Face à ces accusations, que Yanagida dénie avec force, il songe à se suicider (seppuku) afin de laver son honneur bafoué …
Le Joueur de go est le quinzième long métrage du réalisateur japonais Kazuya Shiraishi (50 ans) mais le premier à être distribué en France : mystère de l’exploitation des films japonais dans notre pays qui a pourtant une appétence remarquée pour les grands maîtres du cinéma japonais depuis la fin de la Deuxième Mondiale. Quelques noms suffisent : Yasujiro Ozu (Printemps tardif – 1949), Kenji Misoguchi (la vie d’Oharu, femme galante – 1952) Akira Kurosawa (Rashomon – 1950, Lion d’or à la Mostra de Venise, et Oscar du meilleur film étranger), Mikio Naruse (Nuages flottants – 1955), Kon Ichikawa (le Pavillon d’or – 1958), Nagisa Oshima (La pendaison – 1968), et tant d’autres. La liste serait impressionnante tant l’art cinématographique a trouvé, depuis le début du XXème siècle, un terreau fertile au pays du soleil levant (l’industrie cinématographique nippone est la quatrième du monde). Le cinéma mondial leur est redevable de la forme épurée, stylisée des images, à laquelle s’ajoutent des histoires fertiles loin des règles hollywoodiennes. Que serait Les Sept Mercenaires (1960) de l’américain John Sturges (1910/1992) sans Les Sept samouraïs (1954) de Akira Kurosawa ou Pour quelques dollars de plus (1964) de l’italien Sergio Leone (1929/1989) sans Yogimbo (1960) du même réalisateur japonais. Les œuvres cinématographiques mondiales seraient à coup sûr différentes.
Le Joueur de go est un film aux images d’une grande beauté tant en décors intérieurs, sombres éclairées par quelques bougies vacillantes, qu’en extérieur jour (étincelant) ou nuit bleutée de pleine lune.
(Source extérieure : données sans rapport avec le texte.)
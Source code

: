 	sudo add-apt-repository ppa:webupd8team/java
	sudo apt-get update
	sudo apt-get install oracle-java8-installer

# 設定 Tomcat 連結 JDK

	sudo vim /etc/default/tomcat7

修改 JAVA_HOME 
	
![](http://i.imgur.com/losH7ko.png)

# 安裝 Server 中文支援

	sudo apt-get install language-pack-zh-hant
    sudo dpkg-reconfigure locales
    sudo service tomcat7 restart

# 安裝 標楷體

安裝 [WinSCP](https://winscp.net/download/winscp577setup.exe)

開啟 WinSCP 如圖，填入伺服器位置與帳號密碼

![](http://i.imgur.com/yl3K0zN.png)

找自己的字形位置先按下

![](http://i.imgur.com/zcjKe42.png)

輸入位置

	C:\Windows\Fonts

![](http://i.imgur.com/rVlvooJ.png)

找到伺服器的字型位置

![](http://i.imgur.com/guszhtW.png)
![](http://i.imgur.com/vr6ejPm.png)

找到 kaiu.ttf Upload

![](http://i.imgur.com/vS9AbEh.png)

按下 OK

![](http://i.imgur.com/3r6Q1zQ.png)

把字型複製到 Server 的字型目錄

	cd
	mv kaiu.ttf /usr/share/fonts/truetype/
Le format écran large (2.39 :1) retenu par le réalisateur et son directeur de la photo Jun Fukumoto sublime les images et les décadrages insolites, surprenants.
Les décors intérieurs minimalistes des habitations japonaises (appartements, boutiques, tripots, etc.) soigneusement reconstitués en studio, sont au service de la dramaturgie : volumes restreints ; portes légères coulissantes ; rare mobilier fonctionnel ; quelques objets décoratifs ; goban du jeu de go, etc. Dans cet univers dépouillé se déploie à la fois la stratégie ludique du jeu de go et la violence latente du samouraï. L’une nourrit l’autre comme deux faces d’une même pièce. Les affrontements peuvent être de go ou de sabre !
Le Joueur de go est une sorte de western non de l’ouest américain mais du soleil levant : un homme injustement accusé fait face à la vindicte publique qui le dénonce comme coupable. Cet homme est un samouraï errant dont les armes sont ses deux sabres (katanas) et non des pistolets : la mort se donne à proximité et non à distance. Par ce simple fait, tout change. A la question d’un journaliste : « Que signifie le jeu de go pour vous ? » Kazuya Shiraishi répond : « Je pense que lorsque vous jouer au go, vous parlez à l’esprit, au caractère et aux sentiments de l’adversaire. Le personnage principal dit qu’il s’en inspire pour mener une existence intègre et juste ».
Le Joueur de go est un film éblouissant car outre sa mise en scène originale, il narre une histoire éternelle de l’homme : son passé, son présent, et la possibilité d’un futur.